Sailing schooners such as the Fenna comprised a significant part of the north European merchant fleet during the late 19th century, particularly that element engaged in short/medium distance trade routes. Such vessels would have been ubiquitous in most of the ports of Europe, North America and the Mediterranean. As with any shipwreck, it is highly likely that the remains of the Fenna will be representative of the local or regional tradition in which the vessel was built and used. As such, the Fenna represents a potential insight into the archaeological reality of north European shipbuilding practices at this time and Dutch merchant building in particular. Similar Dutch vessels retained a distinctive hull form (at least according to historical documentation) during this period. Opportunities to compare construction methods or techniques with examples of schooners from the UK and other countries (eg. the Danish built Thomas Lawrence), wrecked in English waters may offer a particularly fruitful line of research. Looking further afield it may also be informative to compare the wreck of the Fenna with the well preserved schooners that have been located in the Great Lakes of North America.
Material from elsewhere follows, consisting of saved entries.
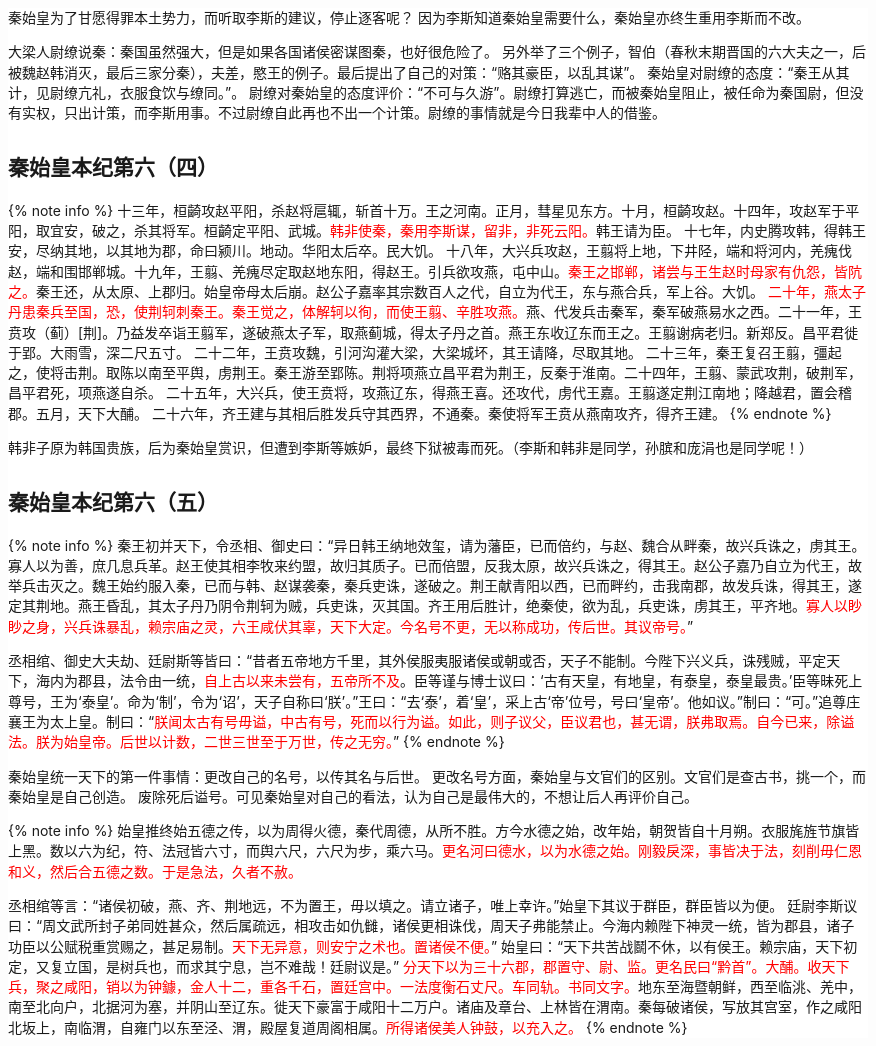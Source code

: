 秦始皇为了甘愿得罪本土势力，而听取李斯的建议，停止逐客呢？
因为李斯知道秦始皇需要什么，秦始皇亦终生重用李斯而不改。

大梁人尉缭说秦：秦国虽然强大，但是如果各国诸侯密谋图秦，也好很危险了。
另外举了三个例子，智伯（春秋末期晋国的六大夫之一，后被魏赵韩消灭，最后三家分秦），夫差，愍王的例子。最后提出了自己的对策：“赂其豪臣，以乱其谋”。
秦始皇对尉缭的态度：“秦王从其计，见尉缭亢礼，衣服食饮与缭同。”。
尉缭对秦始皇的态度评价：“不可与久游”。尉缭打算逃亡，而被秦始皇阻止，被任命为秦国尉，但没有实权，只出计策，而李斯用事。不过尉缭自此再也不出一个计策。尉缭的事情就是今日我辈中人的借鉴。

## 秦始皇本纪第六（四）
{% note info %}
十三年，桓齮攻赵平阳，杀赵将扈辄，斩首十万。王之河南。正月，彗星见东方。十月，桓齮攻赵。十四年，攻赵军于平阳，取宜安，破之，杀其将军。桓齮定平阳、武城。<font color=red>韩非使秦，秦用李斯谋，留非，非死云阳。</font>韩王请为臣。
十七年，内史腾攻韩，得韩王安，尽纳其地，以其地为郡，命曰颍川。地动。华阳太后卒。民大饥。
十八年，大兴兵攻赵，王翦将上地，下井陉，端和将河内，羌瘣伐赵，端和围邯郸城。十九年，王翦、羌瘣尽定取赵地东阳，得赵王。引兵欲攻燕，屯中山。<font color=red>秦王之邯郸，诸尝与王生赵时母家有仇怨，皆阬之。</font>秦王还，从太原、上郡归。始皇帝母太后崩。赵公子嘉率其宗数百人之代，自立为代王，东与燕合兵，军上谷。大饥。
<font color=red>二十年，燕太子丹患秦兵至国，恐，使荆轲刺秦王。秦王觉之，体解轲以徇，而使王翦、辛胜攻燕。</font>燕、代发兵击秦军，秦军破燕易水之西。二十一年，王贲攻（蓟）[荆]。乃益发卒诣王翦军，遂破燕太子军，取燕蓟城，得太子丹之首。燕王东收辽东而王之。王翦谢病老归。新郑反。昌平君徙于郢。大雨雪，深二尺五寸。
二十二年，王贲攻魏，引河沟灌大梁，大梁城坏，其王请降，尽取其地。
二十三年，秦王复召王翦，彊起之，使将击荆。取陈以南至平舆，虏荆王。秦王游至郢陈。荆将项燕立昌平君为荆王，反秦于淮南。二十四年，王翦、蒙武攻荆，破荆军，昌平君死，项燕遂自杀。
二十五年，大兴兵，使王贲将，攻燕辽东，得燕王喜。还攻代，虏代王嘉。王翦遂定荆江南地；降越君，置会稽郡。五月，天下大酺。
二十六年，齐王建与其相后胜发兵守其西界，不通秦。秦使将军王贲从燕南攻齐，得齐王建。
{% endnote %}

韩非子原为韩国贵族，后为秦始皇赏识，但遭到李斯等嫉妒，最终下狱被毒而死。（李斯和韩非是同学，孙膑和庞涓也是同学呢！）

## 秦始皇本纪第六（五）
{% note info %}
秦王初并天下，令丞相、御史曰：“异日韩王纳地效玺，请为藩臣，已而倍约，与赵、魏合从畔秦，故兴兵诛之，虏其王。寡人以为善，庶几息兵革。赵王使其相李牧来约盟，故归其质子。已而倍盟，反我太原，故兴兵诛之，得其王。赵公子嘉乃自立为代王，故举兵击灭之。魏王始约服入秦，已而与韩、赵谋袭秦，秦兵吏诛，遂破之。荆王献青阳以西，已而畔约，击我南郡，故发兵诛，得其王，遂定其荆地。燕王昏乱，其太子丹乃阴令荆轲为贼，兵吏诛，灭其国。齐王用后胜计，绝秦使，欲为乱，兵吏诛，虏其王，平齐地。<font color=red>寡人以眇眇之身，兴兵诛暴乱，赖宗庙之灵，六王咸伏其辜，天下大定。今名号不更，无以称成功，传后世。其议帝号。</font>”

丞相绾、御史大夫劫、廷尉斯等皆曰：“昔者五帝地方千里，其外侯服夷服诸侯或朝或否，天子不能制。今陛下兴义兵，诛残贼，平定天下，海内为郡县，法令由一统，<font color=red>自上古以来未尝有，五帝所不及</font>。臣等谨与博士议曰：‘古有天皇，有地皇，有泰皇，泰皇最贵。’臣等昧死上尊号，王为‘泰皇’。命为‘制’，令为‘诏’，天子自称曰‘朕’。”王曰：“去‘泰’，着‘皇’，采上古‘帝’位号，号曰‘皇帝’。他如议。”制曰：“可。”追尊庄襄王为太上皇。制曰：“<font color=red>朕闻太古有号毋谥，中古有号，死而以行为谥。如此，则子议父，臣议君也，甚无谓，朕弗取焉。自今已来，除谥法。朕为始皇帝。后世以计数，二世三世至于万世，传之无穷。</font>”
{% endnote %}

秦始皇统一天下的第一件事情：更改自己的名号，以传其名与后世。
更改名号方面，秦始皇与文官们的区别。文官们是查古书，挑一个，而秦始皇是自己创造。
废除死后谥号。可见秦始皇对自己的看法，认为自己是最伟大的，不想让后人再评价自己。

{% note info %}
始皇推终始五德之传，以为周得火德，秦代周德，从所不胜。方今水德之始，改年始，朝贺皆自十月朔。衣服旄旌节旗皆上黑。数以六为纪，符、法冠皆六寸，而舆六尺，六尺为步，乘六马。<font color=red>更名河曰德水，以为水德之始。刚毅戾深，事皆决于法，刻削毋仁恩和义，然后合五德之数。于是急法，久者不赦。</font>

丞相绾等言：“诸侯初破，燕、齐、荆地远，不为置王，毋以填之。请立诸子，唯上幸许。”始皇下其议于群臣，群臣皆以为便。
廷尉李斯议曰：“周文武所封子弟同姓甚众，然后属疏远，相攻击如仇雠，诸侯更相诛伐，周天子弗能禁止。今海内赖陛下神灵一统，皆为郡县，诸子功臣以公赋税重赏赐之，甚足易制。<font color=red>天下无异意，则安宁之术也。置诸侯不便。</font>” 
始皇曰：“天下共苦战鬬不休，以有侯王。赖宗庙，天下初定，又复立国，是树兵也，而求其宁息，岂不难哉！廷尉议是。”
<font color=red>分天下以为三十六郡，郡置守、尉、监。更名民曰“黔首”。大酺。收天下兵，聚之咸阳，销以为钟鐻，金人十二，重各千石，置廷宫中。一法度衡石丈尺。车同轨。书同文字。</font>地东至海暨朝鲜，西至临洮、羌中，南至北向户，北据河为塞，并阴山至辽东。徙天下豪富于咸阳十二万户。诸庙及章台、上林皆在渭南。秦每破诸侯，写放其宫室，作之咸阳北坂上，南临渭，自雍门以东至泾、渭，殿屋复道周阁相属。<font color=red>所得诸侯美人钟鼓，以充入之。</font>
{% endnote %}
The mid-19th century was a period of relatively rapid innovation and change in terms of the way that merchant ships were constructed. The main theme of this is the continued development and integration of iron as a building material into naval and merchant building. Although these changes are seemingly well-documented by historical sources, archaeological remains are poorly represented. The limited investigation that has taken place on the site so far gives no indication that any iron elements were used in the construction of the Fenna, or if the vessel was sheathed. This may provide a direct contrast with contemporary British merchant vessels of this period and area of operation that were reinforced with iron elements and carried hull sheathing. Similarly, comparison with contemporary schooners from other nations (eg. the Thomas Lawrence) would be of interest. The Fenna may represent an important example of the ongoing use of purely wooden hull construction in the mid-19th century. It may also serve to illustrate the differing rates of adoption of iron shipbuilding in the various European maritime powers of the 19th century.
The most striking feature of the Fenna is the well-preserved cargo that still retains the position in the ship in which it was originally stowed, to a height of 2.5m. This preservation has the potential to be hugely informative about aspects of maritime activity that are usually poorly represented in both the archaeological record and historical sources. In particular the way in which cargo is stowed in relation to hull shape, deck hatches, cargo dimensions/weight and intended ports of call. These are all areas of investigation for which the Fenna can provide an almost uniquely detailed record. The nature of the cargo itself also has the potential to provide information into the type of materials being shipped around Europe at this time. Additionally it can inform us of the distances, potential locations and reasons for shipping specific materials/products to specific places. The type of cargo carried on board the Fenna and its intended destinations can inform us of the types of material being shipped around Europe in the mid/late 19th century. Additionally, the intended final voyage of the Fenna indicates the practice of requisition and shipping of cargoes between specific points, rather than a coasting or tramping trade. The Fenna may therefore be considered against the background of the emerging ‘global economy’ that was taking place at this time.